### [Your objective]
Print each entry again exactly as written, and keep the pictures out.

(Records drawn from a dataset)

- - -

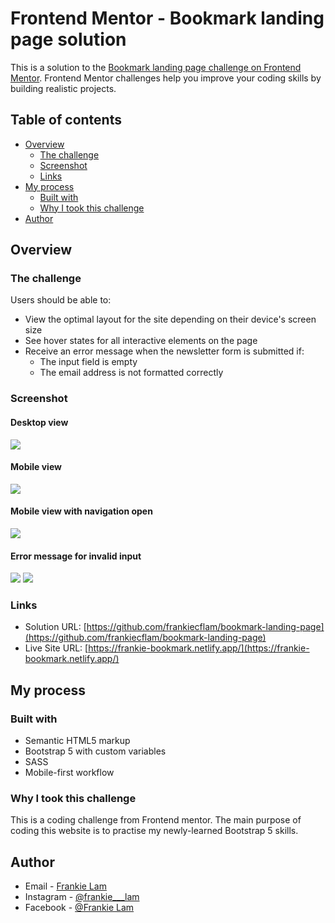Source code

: # Frontend Mentor - Bookmark landing page solution

This is a solution to the [Bookmark landing page challenge on Frontend Mentor](https://www.frontendmentor.io/challenges/bookmark-landing-page-5d0b588a9edda32581d29158). Frontend Mentor challenges help you improve your coding skills by building realistic projects. 

## Table of contents

- [Overview](#overview)
  - [The challenge](#the-challenge)
  - [Screenshot](#screenshot)
  - [Links](#links)
- [My process](#my-process)
  - [Built with](#built-with)
  - [Why I took this challenge](#why-I-took-this-challenge)
- [Author](#author)


## Overview

### The challenge

Users should be able to:

- View the optimal layout for the site depending on their device's screen size
- See hover states for all interactive elements on the page
- Receive an error message when the newsletter form is submitted if:
  - The input field is empty
  - The email address is not formatted correctly

### Screenshot

#### Desktop view
![](./screenshots/desktop-view.png)

#### Mobile view
![](./screenshots/mobile-view.png)

#### Mobile view with navigation open
![](./screenshots/mobile-view-active.png)

#### Error message for invalid input
![](./screenshots/form-empty-error-message.png)
![](./screenshots/form-invalid-error-message.png)


### Links

- Solution URL: [https://github.com/frankiecflam/bookmark-landing-page](https://github.com/frankiecflam/bookmark-landing-page)
- Live Site URL: [https://frankie-bookmark.netlify.app/](https://frankie-bookmark.netlify.app/)

## My process

### Built with

- Semantic HTML5 markup
- Bootstrap 5 with custom variables
- SASS
- Mobile-first workflow

### Why I took this challenge
This is a coding challenge from Frontend mentor. The main purpose of coding this website is to practise my newly-learned Bootstrap 5 skills.

## Author
- Email - [Frankie Lam](cfl.frankie@gmail.com)
- Instagram - [@frankie___lam](https://www.instagram.com/frankie___lam)
- Facebook - [@Frankie Lam](https://www.facebook.com/frankiecflam)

- - -

### [Solution for this problem]
Source code

: # Frontend Mentor - Bookmark landing page solution

This is a solution to the [Bookmark landing page challenge on Frontend Mentor](https://www.frontendmentor.io/challenges/bookmark-landing-page-5d0b588a9edda32581d29158). Frontend Mentor challenges help you improve your coding skills by building realistic projects. 

## Table of contents

- [Overview](#overview)
  - [The challenge](#the-challenge)
  - [Screenshot](#screenshot)
  - [Links](#links)
- [My process](#my-process)
  - [Built with](#built-with)
  - [Why I took this challenge](#why-I-took-this-challenge)
- [Author](#author)


## Overview

### The challenge

Users should be able to:

- View the optimal layout for the site depending on their device's screen size
- See hover states for all interactive elements on the page
- Receive an error message when the newsletter form is submitted if:
  - The input field is empty
  - The email address is not formatted correctly

### Screenshot

#### Desktop view
![](./screenshots/desktop-view.png)

#### Mobile view
![](./screenshots/mobile-view.png)

#### Mobile view with navigation open
![](./screenshots/mobile-view-active.png)

#### Error message for invalid input
![](./screenshots/form-empty-error-message.png)
![](./screenshots/form-invalid-error-message.png)


### Links

- Solution URL: [https://github.com/frankiecflam/bookmark-landing-page](https://github.com/frankiecflam/bookmark-landing-page)
- Live Site URL: [https://frankie-bookmark.netlify.app/](https://frankie-bookmark.netlify.app/)

## My process

### Built with

- Semantic HTML5 markup
- Bootstrap 5 with custom variables
- SASS
- Mobile-first workflow

### Why I took this challenge
This is a coding challenge from Frontend mentor. The main purpose of coding this website is to practise my newly-learned Bootstrap 5 skills.

## Author
- Email - [Frankie Lam](cfl.frankie@gmail.com)
- Instagram - [@frankie___lam](https://www.instagram.com/frankie___lam)
- Facebook - [@Frankie Lam](https://www.facebook.com/frankiecflam)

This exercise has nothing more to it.